## About this exercise
Beginning at the line that contains "VPN connection hides", write out each remaining line of the entries below exactly as it stands.
━━━ Supplied information
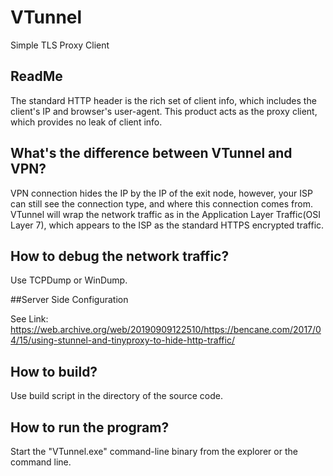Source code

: # VTunnel
Simple TLS Proxy Client


## ReadMe

The standard HTTP header is the rich set of client info, which includes the client's IP and browser's user-agent. This product acts as the proxy client, which provides no leak of client info.

## What's the difference between VTunnel and VPN?

VPN connection hides the IP by the IP of the exit node, however, your ISP can still see the connection type, and where this connection comes from. VTunnel will wrap the network traffic as in the Application Layer Traffic(OSI Layer 7), which appears to the ISP as the standard HTTPS encrypted traffic.

## How to debug the network traffic?

Use TCPDump or WinDump.

##Server Side Configuration

See Link: 
https://web.archive.org/web/20190909122510/https://bencane.com/2017/04/15/using-stunnel-and-tinyproxy-to-hide-http-traffic/

## How to build?

Use build script in the directory of the source code.

## How to run the program?

Start the "VTunnel.exe" command-line binary from the explorer or the command line.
━━━━━━
## Solution to the problem
VPN connection hides the IP by the IP of the exit node, however, your ISP can still see the connection type, and where this connection comes from. VTunnel will wrap the network traffic as in the Application Layer Traffic(OSI Layer 7), which appears to the ISP as the standard HTTPS encrypted traffic.

## How to debug the network traffic?

Use TCPDump or WinDump.

##Server Side Configuration

See Link: 
https://web.archive.org/web/20190909122510/https://bencane.com/2017/04/15/using-stunnel-and-tinyproxy-to-hide-http-traffic/

## How to build?

Use build script in the directory of the source code.

## How to run the program?

Start the "VTunnel.exe" command-line binary from the explorer or the command line.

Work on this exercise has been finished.